The Automation Layer Your Media Server Deserves

You’ve got Jellyfin running. Your movies are organized. Your TV shows are neatly labeled. But every time you want to add something new, you’re hunting down releases, checking quality, manually renaming files, and hoping the subtitles sync.

There’s a better way.

The *arr stack—a family of applications with intentionally obvious naming—automates the entire process. Want a new movie? Click a button. The system finds the best release, downloads it, renames it, organizes it, and notifies you when it’s ready. New episode of your favorite show? It’ll be waiting for you the morning after it airs.

This isn’t piracy software. It’s a media management layer that works with any content source. Whether you’re managing personal rips, public domain films, or legal downloads, these tools turn hours of manual work into minutes of configuration.

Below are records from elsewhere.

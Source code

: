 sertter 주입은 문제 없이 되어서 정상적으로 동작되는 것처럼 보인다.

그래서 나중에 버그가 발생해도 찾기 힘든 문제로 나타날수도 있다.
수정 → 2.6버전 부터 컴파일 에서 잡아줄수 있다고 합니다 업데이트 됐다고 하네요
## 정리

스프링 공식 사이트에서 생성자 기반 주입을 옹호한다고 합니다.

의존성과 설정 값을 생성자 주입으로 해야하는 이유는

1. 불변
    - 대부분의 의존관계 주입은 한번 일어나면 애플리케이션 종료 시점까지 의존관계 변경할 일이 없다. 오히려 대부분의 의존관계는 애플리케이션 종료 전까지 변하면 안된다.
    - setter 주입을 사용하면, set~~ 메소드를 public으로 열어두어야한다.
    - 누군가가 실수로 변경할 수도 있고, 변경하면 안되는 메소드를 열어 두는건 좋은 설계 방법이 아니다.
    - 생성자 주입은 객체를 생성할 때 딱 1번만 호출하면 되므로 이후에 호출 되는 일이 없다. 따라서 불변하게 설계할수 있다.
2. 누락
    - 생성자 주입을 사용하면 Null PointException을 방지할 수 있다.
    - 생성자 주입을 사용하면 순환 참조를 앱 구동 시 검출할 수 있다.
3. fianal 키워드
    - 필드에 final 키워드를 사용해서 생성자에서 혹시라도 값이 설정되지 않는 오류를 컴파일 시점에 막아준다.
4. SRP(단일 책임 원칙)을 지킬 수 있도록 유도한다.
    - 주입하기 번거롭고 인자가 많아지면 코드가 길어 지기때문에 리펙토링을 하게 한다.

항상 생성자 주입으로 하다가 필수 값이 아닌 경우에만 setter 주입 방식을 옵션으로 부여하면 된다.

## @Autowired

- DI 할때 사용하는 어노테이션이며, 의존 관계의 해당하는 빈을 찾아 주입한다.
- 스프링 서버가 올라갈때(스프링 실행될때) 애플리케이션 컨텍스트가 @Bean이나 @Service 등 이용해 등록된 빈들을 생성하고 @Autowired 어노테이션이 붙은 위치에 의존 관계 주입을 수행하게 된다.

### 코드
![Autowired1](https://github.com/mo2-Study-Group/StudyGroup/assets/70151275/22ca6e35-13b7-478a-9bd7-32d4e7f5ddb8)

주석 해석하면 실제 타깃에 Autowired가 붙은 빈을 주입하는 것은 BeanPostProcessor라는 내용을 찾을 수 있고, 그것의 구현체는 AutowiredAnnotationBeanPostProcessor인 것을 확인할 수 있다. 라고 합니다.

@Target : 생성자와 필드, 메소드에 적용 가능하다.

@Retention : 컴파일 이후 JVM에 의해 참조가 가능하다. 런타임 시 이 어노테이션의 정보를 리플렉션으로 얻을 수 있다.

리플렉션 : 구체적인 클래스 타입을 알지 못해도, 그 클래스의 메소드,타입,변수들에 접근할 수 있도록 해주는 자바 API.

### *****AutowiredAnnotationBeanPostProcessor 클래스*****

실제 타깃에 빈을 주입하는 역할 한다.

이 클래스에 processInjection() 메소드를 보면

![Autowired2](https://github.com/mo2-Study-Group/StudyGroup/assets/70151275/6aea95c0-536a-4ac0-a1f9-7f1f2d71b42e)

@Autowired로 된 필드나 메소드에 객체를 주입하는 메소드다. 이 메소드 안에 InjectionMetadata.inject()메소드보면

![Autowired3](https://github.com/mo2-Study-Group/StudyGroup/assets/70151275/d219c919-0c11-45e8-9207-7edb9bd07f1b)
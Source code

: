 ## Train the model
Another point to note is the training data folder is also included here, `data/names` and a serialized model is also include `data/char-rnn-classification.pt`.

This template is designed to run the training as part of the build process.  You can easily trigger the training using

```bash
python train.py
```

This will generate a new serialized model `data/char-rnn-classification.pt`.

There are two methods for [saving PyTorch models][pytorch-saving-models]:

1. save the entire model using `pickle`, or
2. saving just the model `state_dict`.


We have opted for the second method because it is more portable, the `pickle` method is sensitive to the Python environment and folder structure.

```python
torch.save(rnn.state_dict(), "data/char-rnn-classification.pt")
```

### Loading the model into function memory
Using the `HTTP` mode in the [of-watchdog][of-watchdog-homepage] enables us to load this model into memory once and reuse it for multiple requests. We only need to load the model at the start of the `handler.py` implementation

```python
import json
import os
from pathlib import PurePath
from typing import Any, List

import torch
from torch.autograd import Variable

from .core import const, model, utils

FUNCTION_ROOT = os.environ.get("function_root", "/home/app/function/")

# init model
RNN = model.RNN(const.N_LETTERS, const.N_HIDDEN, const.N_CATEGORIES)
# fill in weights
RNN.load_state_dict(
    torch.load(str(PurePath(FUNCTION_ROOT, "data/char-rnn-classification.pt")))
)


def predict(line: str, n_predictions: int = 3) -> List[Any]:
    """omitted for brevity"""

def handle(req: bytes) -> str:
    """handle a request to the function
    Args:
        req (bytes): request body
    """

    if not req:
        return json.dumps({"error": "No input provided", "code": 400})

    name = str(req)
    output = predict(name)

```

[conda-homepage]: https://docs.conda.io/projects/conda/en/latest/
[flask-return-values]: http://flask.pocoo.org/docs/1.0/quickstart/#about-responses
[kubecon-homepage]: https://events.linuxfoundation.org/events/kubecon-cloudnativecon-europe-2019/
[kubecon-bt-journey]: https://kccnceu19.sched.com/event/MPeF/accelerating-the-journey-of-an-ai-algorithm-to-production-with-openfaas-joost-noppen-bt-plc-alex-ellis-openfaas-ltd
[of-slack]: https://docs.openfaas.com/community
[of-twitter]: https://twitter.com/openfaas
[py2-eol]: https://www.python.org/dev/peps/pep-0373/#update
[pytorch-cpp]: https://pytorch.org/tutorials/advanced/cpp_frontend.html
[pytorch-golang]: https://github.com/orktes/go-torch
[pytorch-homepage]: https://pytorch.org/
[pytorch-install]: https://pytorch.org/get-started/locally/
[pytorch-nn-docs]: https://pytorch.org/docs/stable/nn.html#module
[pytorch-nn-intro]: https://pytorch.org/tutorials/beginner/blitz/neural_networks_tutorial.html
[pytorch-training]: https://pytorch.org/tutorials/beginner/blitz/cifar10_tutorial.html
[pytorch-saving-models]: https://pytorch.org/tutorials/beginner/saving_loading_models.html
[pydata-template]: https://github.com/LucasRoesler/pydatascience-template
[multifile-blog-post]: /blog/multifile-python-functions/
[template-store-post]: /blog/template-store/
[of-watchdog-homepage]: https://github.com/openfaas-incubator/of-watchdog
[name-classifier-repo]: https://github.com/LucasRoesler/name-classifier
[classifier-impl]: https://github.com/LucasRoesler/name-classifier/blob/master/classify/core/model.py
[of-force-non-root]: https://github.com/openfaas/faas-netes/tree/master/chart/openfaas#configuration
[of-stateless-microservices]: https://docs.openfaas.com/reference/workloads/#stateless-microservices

Let’s build your autonomous media pipeline.


What Each Tool Does (And Why You Need Them All)

Media automation stack architecture diagram The flow: requests → managers → downloaders → organized media

The *arr ecosystem can feel overwhelming at first. Each app has a specific job, and they work together like a well-oiled machine. Here’s the breakdown:

ApplicationRolePortWhat It Automates
RadarrMovie Manager7878Finds movies, manages quality, renames files
SonarrTV Show Manager8989Tracks episodes, season packs, upgrades
ProwlarrIndexer Hub9696Aggregates torrent/usenet indexers, syncs to apps
OverseerrRequest Portal5055Web UI for family/friends to request content
RecyclarrQuality Sync-Keeps TRaSH Guide settings updated automatically
LidarrMusic Manager8686Album tracking, artist monitoring (optional)
BazarrSubtitle Manager6767Auto-downloads subtitles for all media (optional)

The Workflow in Practice

  1. You want a movie → Add it to Radarr or request via Overseerr
  2. Radarr checks → Monitors indexer feeds for your quality criteria
  3. Release found → Sends to your download client (qBittorrent, NZBGet, etc.)
  4. Download completes → Radarr imports, renames, and moves to your media folder
  5. Jellyfin scans → Picks up the new file automatically
  6. You watch → No manual intervention required

For TV shows, Sonarr handles this automatically. New episodes? Downloaded the morning after broadcast. Better quality release appears? Automatically upgraded.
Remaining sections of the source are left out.